After the first reading, the distribution of classifications differed significantly between raters. Proportion of cases classified as multiple vs single injuries was 10% and 14% for rater 1 and 2, respectively (P=0.025), whereas proportion of cases classified as having PLC vs not or unknown was 71% and 78%, respectively (P<0.001), and the distributions of the AO classification were significantly different (P<0.001). After the second reading, the proportion of cases classified as having PLC vs not or unknown was 74% and 78% for rater 1 and 2, respectively (P=0.007), and the distributions of the AO classification likewise still differed significantly (P=0.004). For rater 1, the distribution of classifications differed significantly between the two readings as proportion of cases classified as multiple vs single injuries was 11 and 13% for the first and second reading, respectively (P=0.02), and further the distributions of AO classifications differed (P=0.001). The distributions of classifications by rater 2 only differed significantly for the AO classification (P=0.002). Bhapkar’s tests for differences in distribution for spinal column injury level and DS entire classification produced errors, but the distributions of the remaining variables did not differ significantly between raters or between first and second reading for each rater.

Interrater agreement

After the first reading, the two raters agreed on each of the classifications of the International SCI Spinal Column Injury Basic Data Set variables in 88–96% of cases (κ=0.67–0.88), they agreed on all four variables (DS entire classification) in 73% (κ=0.71) and the AO classifications were the same in 76% (κ=0.69). After the second reading, they agreed on each of the International SCI Spinal Column Injury Basic Data Set variables in 87–99% of cases (κ=0.82–0.97), the DS entire classification was the same in 79% (κ=0.79) and the AO classifications were consistent in 74% (κ=0.67) (Tables 2 and 3).

Table 2 Crude agreement
Table 3 Cohen’s unweighted κ coefficients (95% confidence interval) for agreement

Intrarater agreement

Ratings for the four radiological International SCI Spinal Column Injury Basic Data Set variables were the same on both readings in 89–97% of the cases (κ=0.82–0.89) for rater 1 and in 85–95% (κ= 0.79–0.84) for rater 2. The same rating for all four variables (DS entire classification) was observed in both readings in 78% (κ=0.77) for rater 1 and 73% (κ=0.72) for rater 2, and the AO classifications were the same in 80% (κ=0.75) for rater 1 and 66% (κ=0.57) for rater 2 (Tables 2 and 3).

Comparison of the DS entire classification and the AO classification

There were no significant differences in the proportions of cases with crude inter- or intrarater agreement between the two classification systems, with P-values ranging 0.067–0.895 (Table 2).

Discussion

The present study shows that reliability of the radiographic variables in the International SCI Spinal Column Injury Basic Data Set is substantial to almost perfect and comparable to the rater agreement of the AO classification.

Strength of this study is that a considerable number of cases were included compared with previous interobserver studies.

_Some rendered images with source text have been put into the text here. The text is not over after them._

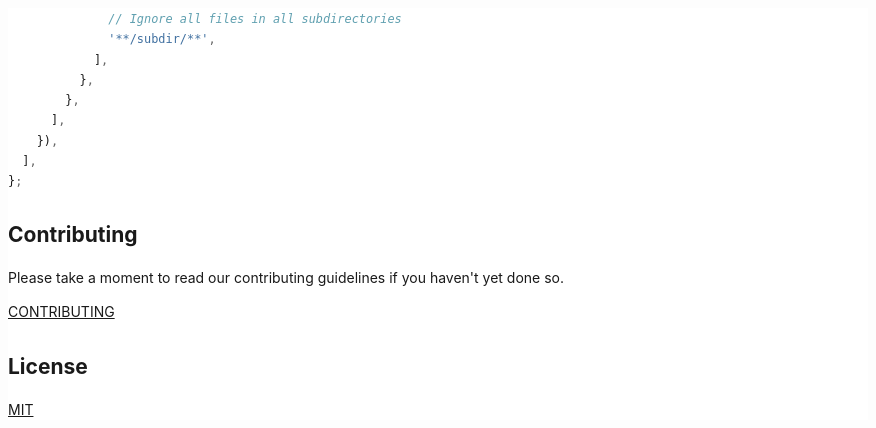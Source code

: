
 ```js
              // Ignore all files in all subdirectories
              '**/subdir/**',
            ],
          },
        },
      ],
    }),
  ],
};
```

## Contributing

Please take a moment to read our contributing guidelines if you haven't yet done so.

[CONTRIBUTING](./.github/CONTRIBUTING.md)

## License

[MIT](./LICENSE)

[npm]: https://img.shields.io/npm/v/copy-webpack-plugin.svg
[npm-url]: https://npmjs.com/package/copy-webpack-plugin
[node]: https://img.shields.io/node/v/copy-webpack-plugin.svg
[node-url]: https://nodejs.org
[deps]: https://david-dm.org/webpack-contrib/copy-webpack-plugin.svg
[deps-url]: https://david-dm.org/webpack-contrib/copy-webpack-plugin
[tests]: https://github.com/webpack-contrib/copy-webpack-plugin/workflows/copy-webpack-plugin/badge.svg
[tests-url]: https://github.com/webpack-contrib/copy-webpack-plugin/actions
[cover]: https://codecov.io/gh/webpack-contrib/copy-webpack-plugin/branch/master/graph/badge.svg
[cover-url]: https://codecov.io/gh/webpack-contrib/copy-webpack-plugin
[chat]: https://img.shields.io/badge/gitter-webpack%2Fwebpack-brightgreen.svg
[chat-url]: https://gitter.im/webpack/webpack
[size]: https://packagephobia.now.sh/badge?p=copy-webpack-plugin
[size-url]: https://packagephobia.now.sh/result?p=copy-webpack-plugin
[glob-options]: https://github.com/sindresorhus/globby#options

Previous studies have included a limited number of cases, often combined with a large number of observers.5, 6

Furthermore, the patient population is representative and consecutive, as our centre is the only one serving the Eastern part of Denmark with surgical treatment of patients with spinal injuries. This could also represent a limitation, as all patients underwent surgical treatment, resulting in skewness towards worse classifications than a population including both surgically and non-surgically treated patients. The prevalence of disc injuries and posterior ligamentous injuries was 74%, supporting this assumption.

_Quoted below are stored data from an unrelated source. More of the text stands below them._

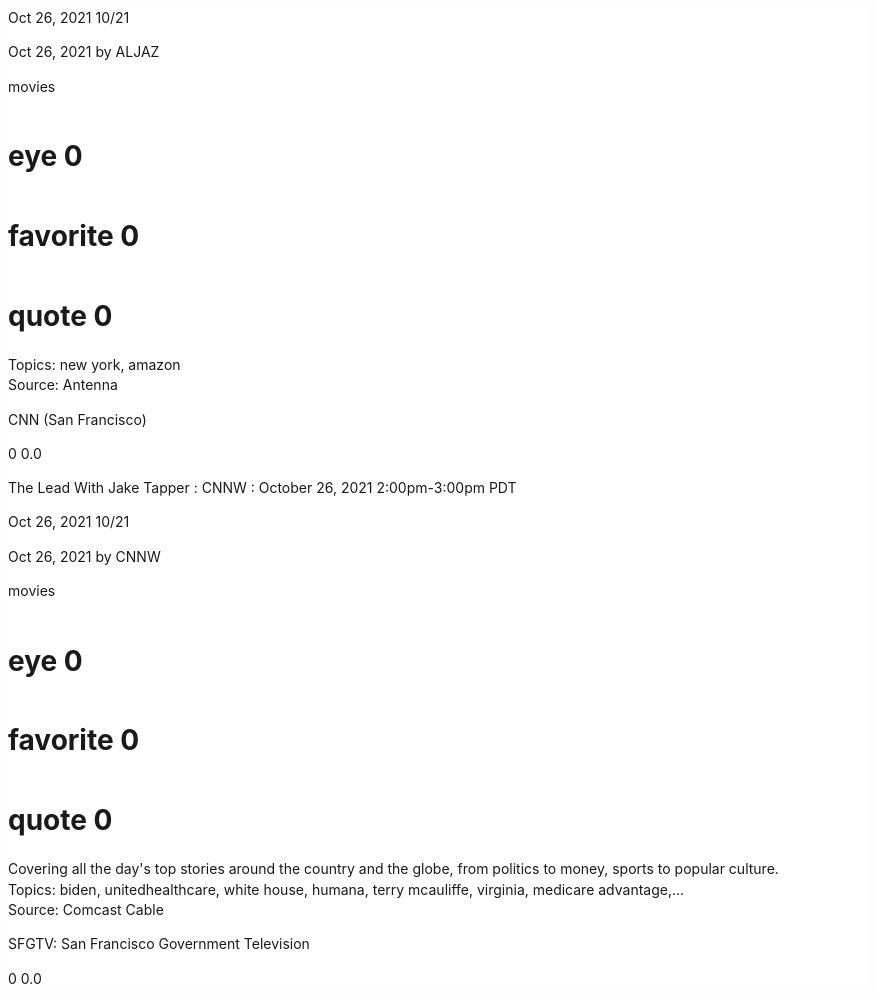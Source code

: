 Oct 26, 2021 10/21

<span class="hidden-lists">Oct 26, 2021</span> <span class="hidden">by</span> <span class="byv hidden-tiles" title="ALJAZ">ALJAZ</span>

<span class="iconochive-movies" aria-hidden="true"></span><span class="sr-only">movies</span>

<span class="iconochive-eye" aria-hidden="true"></span><span class="sr-only">eye</span> 0
=========================================================================================

<span class="iconochive-favorite" aria-hidden="true"></span><span class="sr-only">favorite</span> 0
===================================================================================================

<span class="iconochive-quote" aria-hidden="true"></span><span class="sr-only">quote</span> 0
=============================================================================================

Topics: new york, amazon  
Source: Antenna  

<a href="/details/TV-CNNW" class="stealth"></a>

CNN (San Francisco)

0 0.0

[](/details/CNNW_20211026_210000_The_Lead_With_Jake_Tapper "The Lead With Jake Tapper : CNNW : October 26, 2021 2:00pm-3:00pm PDT")

The Lead With Jake Tapper : CNNW : October 26, 2021 2:00pm-3:00pm PDT

Oct 26, 2021 10/21

<span class="hidden-lists">Oct 26, 2021</span> <span class="hidden">by</span> <span class="byv hidden-tiles" title="CNNW">CNNW</span>

<span class="iconochive-movies" aria-hidden="true"></span><span class="sr-only">movies</span>

<span class="iconochive-eye" aria-hidden="true"></span><span class="sr-only">eye</span> 0
=========================================================================================

<span class="iconochive-favorite" aria-hidden="true"></span><span class="sr-only">favorite</span> 0
===================================================================================================

<span class="iconochive-quote" aria-hidden="true"></span><span class="sr-only">quote</span> 0
=============================================================================================

Covering all the day's top stories around the country and the globe, from politics to money, sports to popular culture.  
Topics: biden, unitedhealthcare, white house, humana, terry mcauliffe, virginia, medicare advantage,...  
Source: Comcast Cable  

<a href="/details/TV-SFGTV" class="stealth"></a>

SFGTV: San Francisco Government Television

0 0.0

[](/details/SFGTV_20211026_210000_Full_Board_of_Supervisors "Full Board of Supervisors : SFGTV : October 26, 2021 2:00pm-5:31pm PDT")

Interpreting the results from this study, certain limitations have to be considered. First, we had only two raters. The clinical experience of the raters, although coming from different countries and with different background, was almost the same (two spine fellows), and we did not compare their ratings with those of more or less experienced physicians in spine clinical practice. Our sample of patients was selected from a database of surgically treated fractures, with the implications that this could have in using classification systems created for surgically and non-surgically treated injuries. Radiological assessment of the fracture was obtained with different methods, because not in all cases spine MRI was available; this could have influenced the rating of some of the parameters included in our study. The AO classification has two separate systems for cervical and thoracolumbar spine fractures, whereas the International SCI Spinal Column Injury Basic Data Set includes all levels. We considered in our analysis the two AO systems as unique, although based on the same principles. A detailed analysis of the differences between the cervical and the thoracolumbar AO classification systems is beyond the scope of the study; however, we did not notice a significant difference in reliability between these subgroups (data not shown). Moreover, from a statistical point of view, combining multiple categories in a single κ-value can have some bias, which we have to consider in interpreting the results.12

A number of different classification systems for spinal column injuries have been proposed as tools to guide diagnosis and treatment and facilitate data collection and communication among different centres and countries, but an optimal and an universally accepted classification has not yet been established. The complex anatomy of each vertebra and the variations between vertebrae in different parts of the spine itself make simple classifications of fractures very challenging.7

The previously proposed classification systems for traumatic spine injuries usually involved specific spine levels (cervical or thoracolumbar spine) and did not represent a complete overview of the extremely wide spectrum of injuries.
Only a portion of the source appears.